Why History Matters

Jamie Clift
Why should we study history? This was something I had not contemplated much before I
was asked to be a part of this panel. For my entire life, I have simply taken the incredible
importance of history for granted. I have always loved history, and have been fascinated by its
never-ending abundance of stories. The characters of the past and their adventures are often so
much more interesting than any fictional story could ever hope to be. For instance:
Did you know that in 1856, congressman Preston Brooks beat Senator Charles Sumner
nearly to death with a cane on the floor of the Senate because Senator Sumner had given a
speech in which he rudely compared Brooks relative, Senator Andrew Butler to Don Quixote?
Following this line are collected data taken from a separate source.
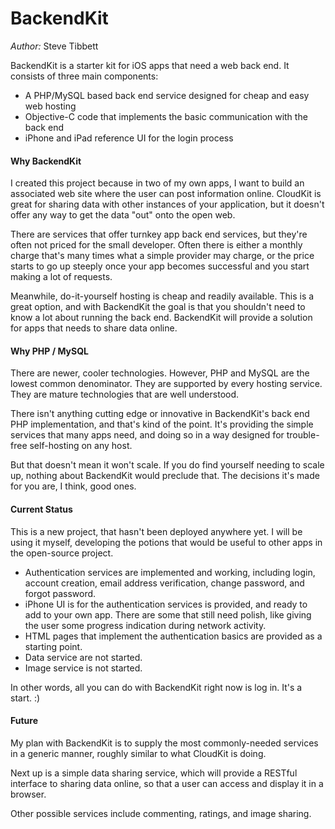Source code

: BackendKit
===

_Author:_ Steve Tibbett<br>

BackendKit is a starter kit for iOS apps that need a web back end. It consists of three main components:

* A PHP/MySQL based back end service designed for cheap and easy web hosting
* Objective-C code that implements the basic communication with the back end
* iPhone and iPad reference UI for the login process

#### Why BackendKit

I created this project because in two of my own apps, I want to build an associated web site where the user can post information online.  CloudKit is great for sharing data with other instances of your application, but it doesn't offer any way to get the data "out" onto the open web.

There are services that offer turnkey app back end services, but they're often not priced for the small developer. Often there is either a monthly charge that's many times what a simple provider may charge, or the price starts to go up steeply once your app becomes successful and you start making a lot of requests.

Meanwhile, do-it-yourself hosting is cheap and readily available. This is a great option, and with BackendKit the goal is that you shouldn't need to know a lot about running the back end. BackendKit will provide a solution for apps that needs to share data online.

#### Why PHP / MySQL

There are newer, cooler technologies. However, PHP and MySQL are the lowest common denominator.  They are supported by every hosting service. They are mature technologies that are well understood.

There isn't anything cutting edge or innovative in BackendKit's back end PHP implementation, and that's kind of the point. It's providing the simple services that many apps need, and doing so in a way designed for trouble-free self-hosting on any host.

But that doesn't mean it won't scale. If you do find yourself needing to scale up, nothing about BackendKit would preclude that. The decisions it's made for you are, I think, good ones.

#### Current Status

This is a new project, that hasn't been deployed anywhere yet. I will be using it myself, developing the potions that would be useful to other apps in the open-source project.

* Authentication services are implemented and working, including login, account creation, email address verification, change password, and forgot password.
* iPhone UI is for the authentication services is provided, and ready to add to your own app. There are some that still need polish, like giving the user some progress indication during network activity.
* HTML pages that implement the authentication basics are provided as a starting point.
* Data service are not started.
* Image service is not started.

In other words, all you can do with BackendKit right now is log in.  It's a start. :)
 
#### Future

My plan with BackendKit is to supply the most commonly-needed services in a generic manner, roughly similar to what CloudKit is doing.

Next up is a simple data sharing service, which will provide a RESTful interface to sharing data online, so that a user can access and display it in a browser.

Other possible services include commenting, ratings, and image sharing.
And that the Democratic Republic of the Congo, formerly known as Zaire, was ruled by a
dictator known as Mobutu Sese Seko Nkuku Ngbendu Wa Za Banga, which means something like
"The all-powerful warrior who, because of his endurance and inflexible will to win, goes from
conquest to conquest, leaving fire in his wake?" He reportedly bathed in Chanel No. 5 and
inarguably left his country in a state of financial and infrastructural ruin.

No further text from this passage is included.